|Lewellen, Robert - Bob|
Submitted to: Genetics and Breeding of Sugar Beet
Publication Type: Book / Chapter
Publication Acceptance Date: 3/20/2004
Publication Date: 3/20/2005
Citation: Lewellen, R.T., Biancardi, E. 2005. Southern sclerotium root rot. p. 100. In (eds. E. Biancardi, L.G. Campbell, G.N. Skaracis, & M. DeBiagg) Genetics and Breeding of Sugar Beet. Science Publishers, Inc. Enfield (NH), USA. (Book Chapter) Interpretive Summary: "Southern Sclerotium Root Rot" is a book chapter that reviews the genetics and breeding for resistance to Sclerotium rolfsii.

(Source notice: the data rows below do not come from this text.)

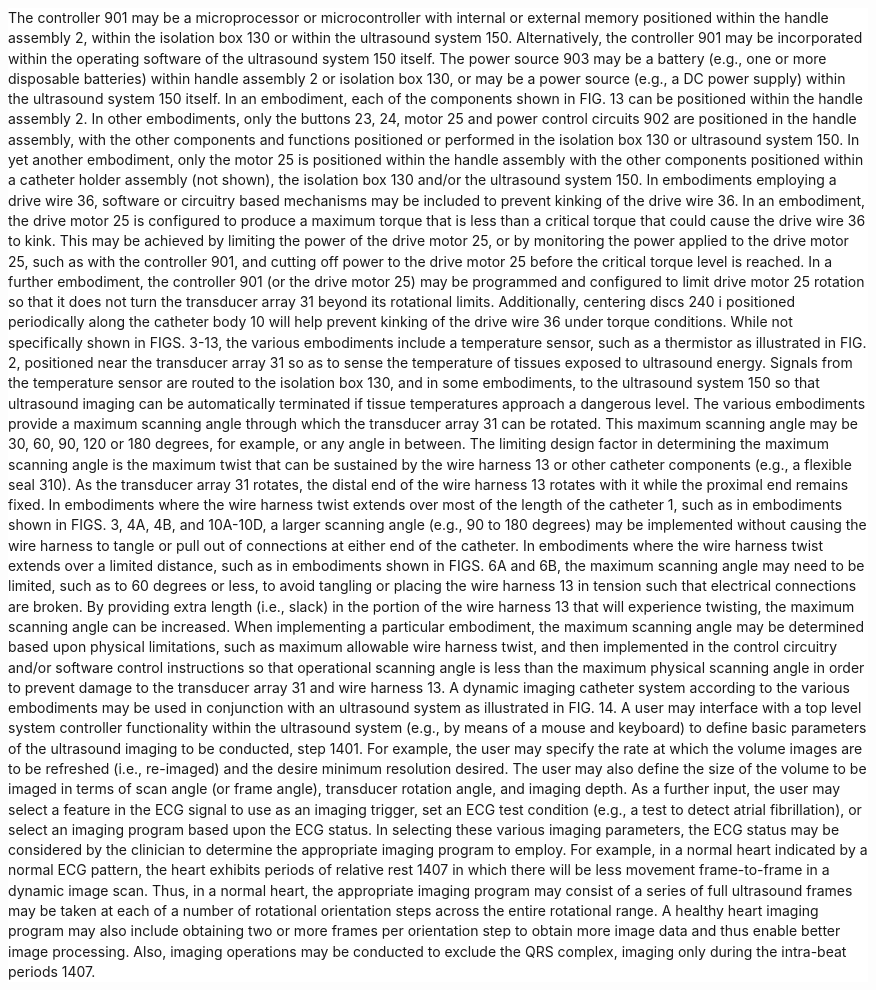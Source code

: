 The controller 901 may be a microprocessor or microcontroller with internal or external memory positioned within the handle assembly 2, within the isolation box 130 or within the ultrasound system 150. Alternatively, the controller 901 may be incorporated within the operating software of the ultrasound system 150 itself. The power source 903 may be a battery (e.g., one or more disposable batteries) within handle assembly 2 or isolation box 130, or may be a power source (e.g., a DC power supply) within the ultrasound system 150 itself.
In an embodiment, each of the components shown in FIG. 13 can be positioned within the handle assembly 2. In other embodiments, only the buttons 23, 24, motor 25 and power control circuits 902 are positioned in the handle assembly, with the other components and functions positioned or performed in the isolation box 130 or ultrasound system 150. In yet another embodiment, only the motor 25 is positioned within the handle assembly with the other components positioned within a catheter holder assembly (not shown), the isolation box 130 and/or the ultrasound system 150.
In embodiments employing a drive wire 36, software or circuitry based mechanisms may be included to prevent kinking of the drive wire 36. In an embodiment, the drive motor 25 is configured to produce a maximum torque that is less than a critical torque that could cause the drive wire 36 to kink. This may be achieved by limiting the power of the drive motor 25, or by monitoring the power applied to the drive motor 25, such as with the controller 901, and cutting off power to the drive motor 25 before the critical torque level is reached. In a further embodiment, the controller 901 (or the drive motor 25) may be programmed and configured to limit drive motor 25 rotation so that it does not turn the transducer array 31 beyond its rotational limits. Additionally, centering discs 240 i positioned periodically along the catheter body 10 will help prevent kinking of the drive wire 36 under torque conditions.
While not specifically shown in FIGS. 3-13, the various embodiments include a temperature sensor, such as a thermistor as illustrated in FIG. 2, positioned near the transducer array 31 so as to sense the temperature of tissues exposed to ultrasound energy. Signals from the temperature sensor are routed to the isolation box 130, and in some embodiments, to the ultrasound system 150 so that ultrasound imaging can be automatically terminated if tissue temperatures approach a dangerous level.
The various embodiments provide a maximum scanning angle through which the transducer array 31 can be rotated. This maximum scanning angle may be 30, 60, 90, 120 or 180 degrees, for example, or any angle in between. The limiting design factor in determining the maximum scanning angle is the maximum twist that can be sustained by the wire harness 13 or other catheter components (e.g., a flexible seal 310). As the transducer array 31 rotates, the distal end of the wire harness 13 rotates with it while the proximal end remains fixed. In embodiments where the wire harness twist extends over most of the length of the catheter 1, such as in embodiments shown in FIGS. 3, 4A, 4B, and 10A-10D, a larger scanning angle (e.g., 90 to 180 degrees) may be implemented without causing the wire harness to tangle or pull out of connections at either end of the catheter. In embodiments where the wire harness twist extends over a limited distance, such as in embodiments shown in FIGS. 6A and 6B, the maximum scanning angle may need to be limited, such as to 60 degrees or less, to avoid tangling or placing the wire harness 13 in tension such that electrical connections are broken. By providing extra length (i.e., slack) in the portion of the wire harness 13 that will experience twisting, the maximum scanning angle can be increased. When implementing a particular embodiment, the maximum scanning angle may be determined based upon physical limitations, such as maximum allowable wire harness twist, and then implemented in the control circuitry and/or software control instructions so that operational scanning angle is less than the maximum physical scanning angle in order to prevent damage to the transducer array 31 and wire harness 13.
A dynamic imaging catheter system according to the various embodiments may be used in conjunction with an ultrasound system as illustrated in FIG. 14. A user may interface with a top level system controller functionality within the ultrasound system (e.g., by means of a mouse and keyboard) to define basic parameters of the ultrasound imaging to be conducted, step 1401. For example, the user may specify the rate at which the volume images are to be refreshed (i.e., re-imaged) and the desire minimum resolution desired. The user may also define the size of the volume to be imaged in terms of scan angle (or frame angle), transducer rotation angle, and imaging depth. As a further input, the user may select a feature in the ECG signal to use as an imaging trigger, set an ECG test condition (e.g., a test to detect atrial fibrillation), or select an imaging program based upon the ECG status.
In selecting these various imaging parameters, the ECG status may be considered by the clinician to determine the appropriate imaging program to employ. For example, in a normal heart indicated by a normal ECG pattern, the heart exhibits periods of relative rest 1407 in which there will be less movement frame-to-frame in a dynamic image scan. Thus, in a normal heart, the appropriate imaging program may consist of a series of full ultrasound frames may be taken at each of a number of rotational orientation steps across the entire rotational range. A healthy heart imaging program may also include obtaining two or more frames per orientation step to obtain more image data and thus enable better image processing. Also, imaging operations may be conducted to exclude the QRS complex, imaging only during the intra-beat periods 1407.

Technical Abstract: Southern sclerotium root rot, caused by the fungus Sclerotium rolfsii, is a problem in warm beet-growing areas, especially when sugar beet is grown as a winter crop. The effects of the disease on the plants are devastating: a blackish rot develops rapidly in the taproots, which become completely covered by thick strainds of white mycelium. Several dark brown spherical sclerotia subsequently appear in this cottony layer. The disease can develop rapidly in piled beets, causing severe postharvest storage losses, and subsequently problems in processing (slicing, diffusion etc.). In some production areas, infection by Sclerotium may occur prior to seedling emergence. Attempts to control the disease with chemicals, crop rotation, or biological control agents have not been successful. As of now, no effective control method is available. Heavy applications of nitrogen fertilizer appear to reduce the damage caused by southern sclerotium root rot.